Below are some records; quote exactly the lines from the one that contains "- marked_<graph_id>.pbtxt: 这是标记了支持的节点后的图表。" through the one that contains "OPENVINO_TF_DUMP_CLUSTERS=1", inclusive, and no others.

Records from a dataset:
==========

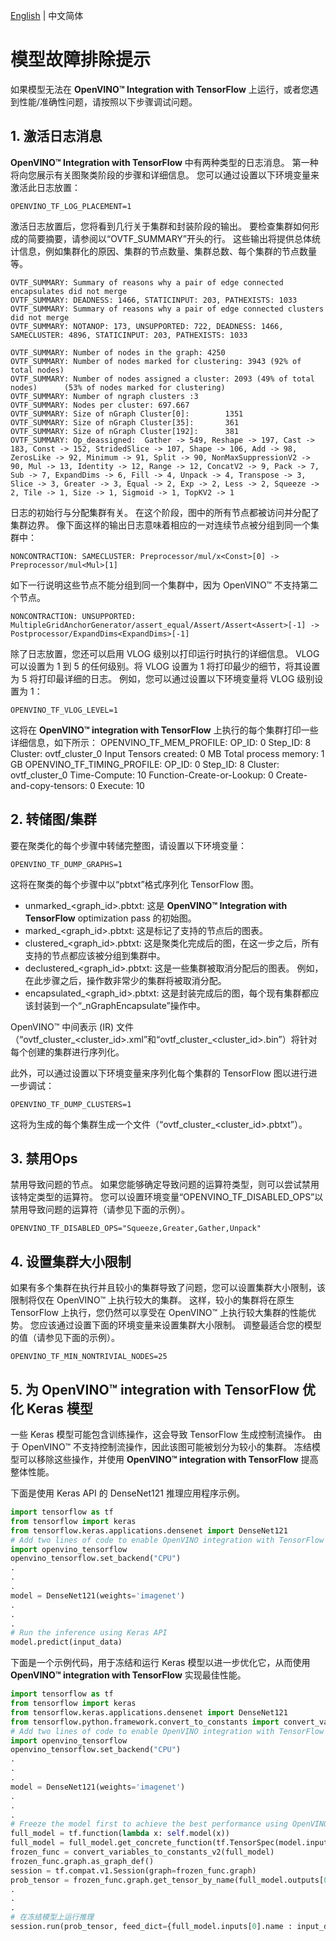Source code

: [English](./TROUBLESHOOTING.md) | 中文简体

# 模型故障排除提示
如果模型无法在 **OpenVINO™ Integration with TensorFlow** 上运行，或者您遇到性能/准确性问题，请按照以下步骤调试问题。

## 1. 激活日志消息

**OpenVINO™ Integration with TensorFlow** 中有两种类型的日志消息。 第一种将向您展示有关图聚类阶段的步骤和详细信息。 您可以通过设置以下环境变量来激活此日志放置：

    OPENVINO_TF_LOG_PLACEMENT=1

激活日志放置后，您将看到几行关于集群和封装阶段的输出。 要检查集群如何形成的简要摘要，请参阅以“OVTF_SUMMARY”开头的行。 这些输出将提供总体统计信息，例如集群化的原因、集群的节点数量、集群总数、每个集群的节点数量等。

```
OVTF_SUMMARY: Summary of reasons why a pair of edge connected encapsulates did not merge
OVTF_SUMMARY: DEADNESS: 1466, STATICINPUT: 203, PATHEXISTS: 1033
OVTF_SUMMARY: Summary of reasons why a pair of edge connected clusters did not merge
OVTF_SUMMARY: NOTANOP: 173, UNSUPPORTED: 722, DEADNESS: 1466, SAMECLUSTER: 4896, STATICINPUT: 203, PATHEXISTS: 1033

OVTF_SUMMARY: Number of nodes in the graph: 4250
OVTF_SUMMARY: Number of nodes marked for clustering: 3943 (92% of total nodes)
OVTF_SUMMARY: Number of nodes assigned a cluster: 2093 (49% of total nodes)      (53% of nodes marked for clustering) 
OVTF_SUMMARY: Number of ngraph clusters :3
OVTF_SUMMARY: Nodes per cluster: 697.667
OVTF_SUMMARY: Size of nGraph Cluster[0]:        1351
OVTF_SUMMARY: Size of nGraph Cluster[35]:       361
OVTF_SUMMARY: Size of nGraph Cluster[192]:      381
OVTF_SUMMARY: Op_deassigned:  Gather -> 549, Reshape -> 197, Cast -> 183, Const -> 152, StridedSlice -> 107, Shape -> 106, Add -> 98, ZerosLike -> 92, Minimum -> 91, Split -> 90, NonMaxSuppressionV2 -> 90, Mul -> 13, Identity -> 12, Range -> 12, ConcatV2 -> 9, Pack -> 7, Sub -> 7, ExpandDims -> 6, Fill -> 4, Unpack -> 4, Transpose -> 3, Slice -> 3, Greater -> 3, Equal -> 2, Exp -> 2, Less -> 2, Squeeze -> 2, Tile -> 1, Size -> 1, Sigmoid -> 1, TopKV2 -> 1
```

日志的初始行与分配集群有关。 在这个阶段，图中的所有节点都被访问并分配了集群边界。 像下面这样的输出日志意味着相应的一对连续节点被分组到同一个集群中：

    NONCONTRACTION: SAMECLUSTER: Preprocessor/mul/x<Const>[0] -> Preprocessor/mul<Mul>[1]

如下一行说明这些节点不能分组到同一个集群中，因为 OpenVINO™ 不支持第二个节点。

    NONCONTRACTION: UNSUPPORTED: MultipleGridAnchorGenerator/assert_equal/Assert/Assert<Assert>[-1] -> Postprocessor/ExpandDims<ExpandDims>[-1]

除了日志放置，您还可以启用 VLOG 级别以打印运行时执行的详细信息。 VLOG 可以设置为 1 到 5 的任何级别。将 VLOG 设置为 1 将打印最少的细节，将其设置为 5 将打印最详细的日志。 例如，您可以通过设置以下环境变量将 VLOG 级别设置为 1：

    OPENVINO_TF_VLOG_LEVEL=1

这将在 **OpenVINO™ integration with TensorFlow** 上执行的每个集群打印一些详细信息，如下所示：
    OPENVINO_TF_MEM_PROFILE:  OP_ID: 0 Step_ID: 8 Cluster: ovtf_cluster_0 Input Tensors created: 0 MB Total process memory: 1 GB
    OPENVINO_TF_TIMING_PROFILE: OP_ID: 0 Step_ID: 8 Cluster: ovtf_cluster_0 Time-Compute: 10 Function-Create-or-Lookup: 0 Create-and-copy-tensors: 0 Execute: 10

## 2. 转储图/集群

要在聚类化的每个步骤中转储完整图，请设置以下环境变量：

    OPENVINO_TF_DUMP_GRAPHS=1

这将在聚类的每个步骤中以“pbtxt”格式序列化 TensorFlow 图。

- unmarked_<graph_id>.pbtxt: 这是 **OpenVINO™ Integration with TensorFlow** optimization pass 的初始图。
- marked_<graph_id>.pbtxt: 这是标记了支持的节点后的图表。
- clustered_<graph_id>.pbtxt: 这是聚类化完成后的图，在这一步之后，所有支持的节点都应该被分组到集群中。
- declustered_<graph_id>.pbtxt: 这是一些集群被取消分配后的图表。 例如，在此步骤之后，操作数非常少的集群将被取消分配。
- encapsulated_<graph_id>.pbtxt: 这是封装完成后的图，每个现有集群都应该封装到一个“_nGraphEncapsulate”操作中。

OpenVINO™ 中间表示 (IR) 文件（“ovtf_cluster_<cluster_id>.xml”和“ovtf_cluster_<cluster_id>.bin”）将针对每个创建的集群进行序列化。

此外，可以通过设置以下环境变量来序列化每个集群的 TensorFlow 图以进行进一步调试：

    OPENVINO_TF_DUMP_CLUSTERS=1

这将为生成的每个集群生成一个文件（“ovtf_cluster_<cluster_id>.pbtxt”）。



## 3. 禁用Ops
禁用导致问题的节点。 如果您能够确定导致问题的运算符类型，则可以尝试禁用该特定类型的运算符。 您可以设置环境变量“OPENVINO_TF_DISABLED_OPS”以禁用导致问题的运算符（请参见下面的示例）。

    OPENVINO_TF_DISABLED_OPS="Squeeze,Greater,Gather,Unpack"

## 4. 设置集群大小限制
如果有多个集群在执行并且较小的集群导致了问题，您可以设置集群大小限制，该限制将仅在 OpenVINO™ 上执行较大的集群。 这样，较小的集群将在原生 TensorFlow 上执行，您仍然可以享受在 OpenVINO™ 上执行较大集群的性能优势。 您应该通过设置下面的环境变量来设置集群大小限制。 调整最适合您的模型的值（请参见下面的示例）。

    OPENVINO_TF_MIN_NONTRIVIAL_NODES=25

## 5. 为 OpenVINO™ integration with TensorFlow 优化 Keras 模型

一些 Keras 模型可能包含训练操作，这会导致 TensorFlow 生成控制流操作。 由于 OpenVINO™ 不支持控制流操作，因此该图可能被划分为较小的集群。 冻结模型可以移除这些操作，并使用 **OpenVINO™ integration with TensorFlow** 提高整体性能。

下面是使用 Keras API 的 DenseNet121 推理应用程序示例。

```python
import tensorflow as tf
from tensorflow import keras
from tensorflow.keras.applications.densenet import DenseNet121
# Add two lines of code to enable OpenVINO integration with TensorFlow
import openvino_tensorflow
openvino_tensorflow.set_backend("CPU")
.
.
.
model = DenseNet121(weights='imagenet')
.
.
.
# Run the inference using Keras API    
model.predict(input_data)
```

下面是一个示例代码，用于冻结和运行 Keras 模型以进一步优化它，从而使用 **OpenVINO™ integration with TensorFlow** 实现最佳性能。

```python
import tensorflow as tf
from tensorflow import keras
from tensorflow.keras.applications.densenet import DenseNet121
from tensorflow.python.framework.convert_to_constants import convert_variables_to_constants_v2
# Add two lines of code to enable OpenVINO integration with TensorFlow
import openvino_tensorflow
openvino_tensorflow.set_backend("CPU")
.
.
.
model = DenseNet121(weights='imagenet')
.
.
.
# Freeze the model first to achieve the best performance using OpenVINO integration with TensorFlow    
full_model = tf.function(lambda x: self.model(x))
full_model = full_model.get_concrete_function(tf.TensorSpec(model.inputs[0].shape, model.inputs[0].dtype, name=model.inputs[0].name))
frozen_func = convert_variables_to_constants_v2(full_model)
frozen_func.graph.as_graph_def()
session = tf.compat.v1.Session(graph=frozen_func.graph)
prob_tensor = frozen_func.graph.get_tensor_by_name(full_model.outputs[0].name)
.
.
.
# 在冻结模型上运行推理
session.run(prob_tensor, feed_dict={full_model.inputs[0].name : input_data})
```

==========

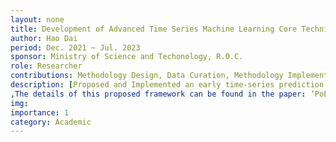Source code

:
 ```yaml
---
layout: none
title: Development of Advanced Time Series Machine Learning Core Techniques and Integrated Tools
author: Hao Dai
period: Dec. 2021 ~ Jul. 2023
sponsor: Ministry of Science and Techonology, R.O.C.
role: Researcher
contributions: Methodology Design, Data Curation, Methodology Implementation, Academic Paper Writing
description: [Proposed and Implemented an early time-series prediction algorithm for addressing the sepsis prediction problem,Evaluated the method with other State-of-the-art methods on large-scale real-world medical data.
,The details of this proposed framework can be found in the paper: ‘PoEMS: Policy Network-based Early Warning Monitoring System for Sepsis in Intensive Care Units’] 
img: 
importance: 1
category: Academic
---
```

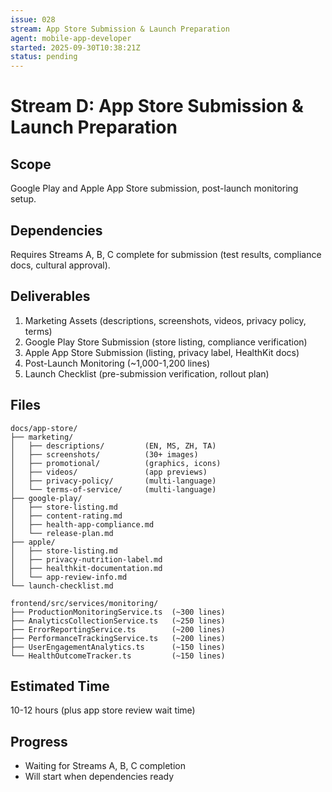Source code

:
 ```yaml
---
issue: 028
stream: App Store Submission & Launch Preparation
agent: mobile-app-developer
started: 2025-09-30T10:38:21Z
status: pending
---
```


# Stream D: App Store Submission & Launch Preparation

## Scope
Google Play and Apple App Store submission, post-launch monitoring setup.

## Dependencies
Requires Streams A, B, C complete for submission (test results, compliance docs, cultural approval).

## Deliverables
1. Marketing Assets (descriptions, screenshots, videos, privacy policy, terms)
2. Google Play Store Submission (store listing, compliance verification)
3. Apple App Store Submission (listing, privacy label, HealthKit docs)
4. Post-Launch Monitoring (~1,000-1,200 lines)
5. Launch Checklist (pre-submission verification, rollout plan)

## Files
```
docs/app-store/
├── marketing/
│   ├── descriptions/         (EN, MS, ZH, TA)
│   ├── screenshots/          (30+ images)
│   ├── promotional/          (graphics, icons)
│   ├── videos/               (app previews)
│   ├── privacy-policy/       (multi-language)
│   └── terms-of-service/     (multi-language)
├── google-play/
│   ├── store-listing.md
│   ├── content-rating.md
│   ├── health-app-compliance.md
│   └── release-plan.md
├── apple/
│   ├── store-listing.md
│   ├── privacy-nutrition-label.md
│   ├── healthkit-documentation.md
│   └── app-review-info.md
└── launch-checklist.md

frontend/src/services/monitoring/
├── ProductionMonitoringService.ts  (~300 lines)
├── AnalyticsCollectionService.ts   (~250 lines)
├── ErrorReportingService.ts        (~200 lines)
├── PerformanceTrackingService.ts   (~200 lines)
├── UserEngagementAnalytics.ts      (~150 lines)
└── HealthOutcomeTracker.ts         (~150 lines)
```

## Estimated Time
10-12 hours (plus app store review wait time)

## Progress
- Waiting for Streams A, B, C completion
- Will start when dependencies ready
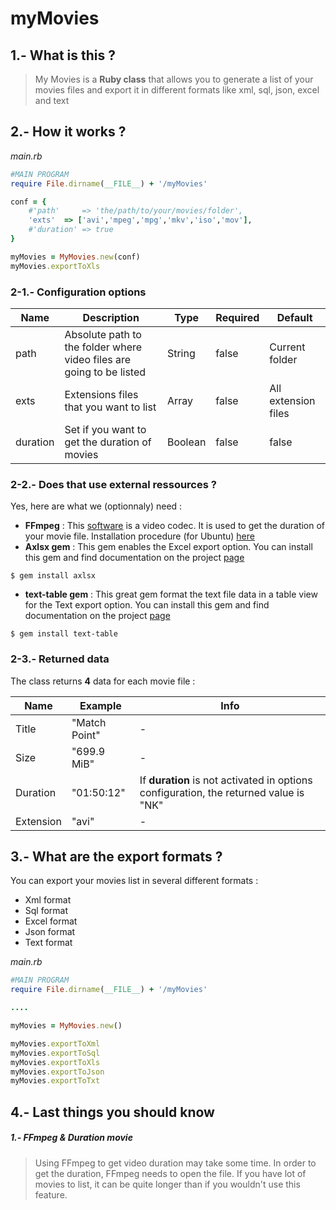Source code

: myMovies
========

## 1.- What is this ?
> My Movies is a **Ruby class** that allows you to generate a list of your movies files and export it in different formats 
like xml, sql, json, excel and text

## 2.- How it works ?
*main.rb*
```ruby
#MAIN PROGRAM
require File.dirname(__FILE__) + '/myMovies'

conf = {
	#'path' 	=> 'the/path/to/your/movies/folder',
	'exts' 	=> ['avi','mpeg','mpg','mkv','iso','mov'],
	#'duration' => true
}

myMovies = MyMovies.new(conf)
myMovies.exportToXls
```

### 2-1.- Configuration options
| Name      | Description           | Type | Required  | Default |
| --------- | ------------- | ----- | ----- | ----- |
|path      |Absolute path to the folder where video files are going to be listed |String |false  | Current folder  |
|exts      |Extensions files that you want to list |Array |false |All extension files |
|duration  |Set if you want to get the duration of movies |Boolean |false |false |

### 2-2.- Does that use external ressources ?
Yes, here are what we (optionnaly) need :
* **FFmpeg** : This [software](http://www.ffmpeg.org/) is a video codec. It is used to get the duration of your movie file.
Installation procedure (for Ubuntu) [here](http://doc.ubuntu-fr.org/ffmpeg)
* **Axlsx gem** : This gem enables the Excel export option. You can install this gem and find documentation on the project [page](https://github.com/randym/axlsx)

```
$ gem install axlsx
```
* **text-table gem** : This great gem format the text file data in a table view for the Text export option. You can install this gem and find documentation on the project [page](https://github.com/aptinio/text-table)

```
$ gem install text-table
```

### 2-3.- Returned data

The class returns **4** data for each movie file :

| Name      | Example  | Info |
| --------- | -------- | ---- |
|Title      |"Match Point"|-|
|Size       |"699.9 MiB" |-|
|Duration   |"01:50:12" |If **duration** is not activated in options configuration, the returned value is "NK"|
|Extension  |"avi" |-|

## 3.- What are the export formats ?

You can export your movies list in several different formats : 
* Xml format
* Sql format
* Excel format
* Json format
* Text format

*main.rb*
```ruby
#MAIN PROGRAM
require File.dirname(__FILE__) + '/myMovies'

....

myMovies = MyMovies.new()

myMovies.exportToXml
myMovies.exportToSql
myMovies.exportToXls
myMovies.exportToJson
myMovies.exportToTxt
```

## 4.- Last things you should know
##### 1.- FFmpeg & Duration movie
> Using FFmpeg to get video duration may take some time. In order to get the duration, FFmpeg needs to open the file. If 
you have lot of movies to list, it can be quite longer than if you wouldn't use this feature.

==========

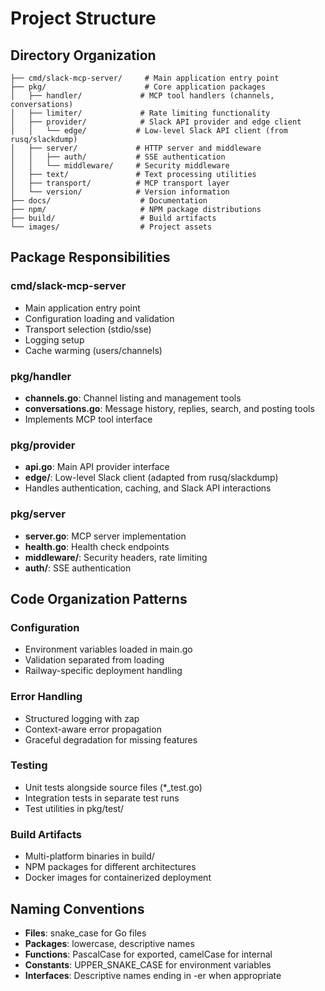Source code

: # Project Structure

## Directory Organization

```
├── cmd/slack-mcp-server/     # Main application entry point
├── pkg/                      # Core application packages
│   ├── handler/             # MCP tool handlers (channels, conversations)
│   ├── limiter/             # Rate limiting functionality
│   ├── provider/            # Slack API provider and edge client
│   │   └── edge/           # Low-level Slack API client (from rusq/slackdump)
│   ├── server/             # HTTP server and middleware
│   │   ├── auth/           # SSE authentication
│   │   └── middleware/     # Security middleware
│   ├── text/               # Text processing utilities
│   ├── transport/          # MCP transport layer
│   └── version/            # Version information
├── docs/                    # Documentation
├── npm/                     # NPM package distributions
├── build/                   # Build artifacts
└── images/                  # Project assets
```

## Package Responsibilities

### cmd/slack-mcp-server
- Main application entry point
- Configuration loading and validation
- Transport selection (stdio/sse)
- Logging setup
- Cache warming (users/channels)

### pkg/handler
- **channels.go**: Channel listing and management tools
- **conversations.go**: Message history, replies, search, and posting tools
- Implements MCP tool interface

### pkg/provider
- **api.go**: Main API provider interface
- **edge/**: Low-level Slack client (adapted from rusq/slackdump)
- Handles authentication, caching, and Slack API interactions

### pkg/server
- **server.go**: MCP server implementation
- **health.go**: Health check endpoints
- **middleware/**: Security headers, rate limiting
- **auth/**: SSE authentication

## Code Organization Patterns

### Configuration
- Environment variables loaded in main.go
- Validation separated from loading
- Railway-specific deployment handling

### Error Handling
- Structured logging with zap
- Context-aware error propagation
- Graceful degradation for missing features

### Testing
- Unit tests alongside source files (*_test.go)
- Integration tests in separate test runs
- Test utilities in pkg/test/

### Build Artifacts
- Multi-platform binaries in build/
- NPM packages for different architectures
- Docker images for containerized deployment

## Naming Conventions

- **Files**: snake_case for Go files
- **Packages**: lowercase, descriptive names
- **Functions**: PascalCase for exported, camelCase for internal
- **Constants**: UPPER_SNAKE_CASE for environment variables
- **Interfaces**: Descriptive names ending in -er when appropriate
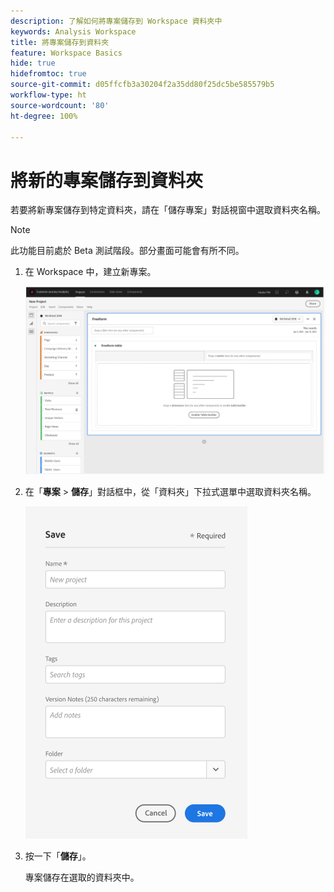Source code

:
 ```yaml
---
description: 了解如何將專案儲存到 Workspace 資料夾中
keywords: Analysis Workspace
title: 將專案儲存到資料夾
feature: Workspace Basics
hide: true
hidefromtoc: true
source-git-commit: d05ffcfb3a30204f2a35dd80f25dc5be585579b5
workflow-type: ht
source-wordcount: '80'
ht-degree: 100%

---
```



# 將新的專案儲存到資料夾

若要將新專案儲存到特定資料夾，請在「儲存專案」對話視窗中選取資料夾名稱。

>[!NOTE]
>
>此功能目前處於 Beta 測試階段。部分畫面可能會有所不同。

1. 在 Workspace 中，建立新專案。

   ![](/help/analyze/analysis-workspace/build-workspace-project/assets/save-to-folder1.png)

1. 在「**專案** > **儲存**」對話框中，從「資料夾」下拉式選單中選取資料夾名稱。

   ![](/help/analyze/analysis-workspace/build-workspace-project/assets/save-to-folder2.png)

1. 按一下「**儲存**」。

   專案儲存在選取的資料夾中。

==========

== Result for this task ==
- marked_<graph_id>.pbtxt: 这是标记了支持的节点后的图表。
- clustered_<graph_id>.pbtxt: 这是聚类化完成后的图，在这一步之后，所有支持的节点都应该被分组到集群中。
- declustered_<graph_id>.pbtxt: 这是一些集群被取消分配后的图表。 例如，在此步骤之后，操作数非常少的集群将被取消分配。
- encapsulated_<graph_id>.pbtxt: 这是封装完成后的图，每个现有集群都应该封装到一个“_nGraphEncapsulate”操作中。

OpenVINO™ 中间表示 (IR) 文件（“ovtf_cluster_<cluster_id>.xml”和“ovtf_cluster_<cluster_id>.bin”）将针对每个创建的集群进行序列化。

此外，可以通过设置以下环境变量来序列化每个集群的 TensorFlow 图以进行进一步调试：

    OPENVINO_TF_DUMP_CLUSTERS=1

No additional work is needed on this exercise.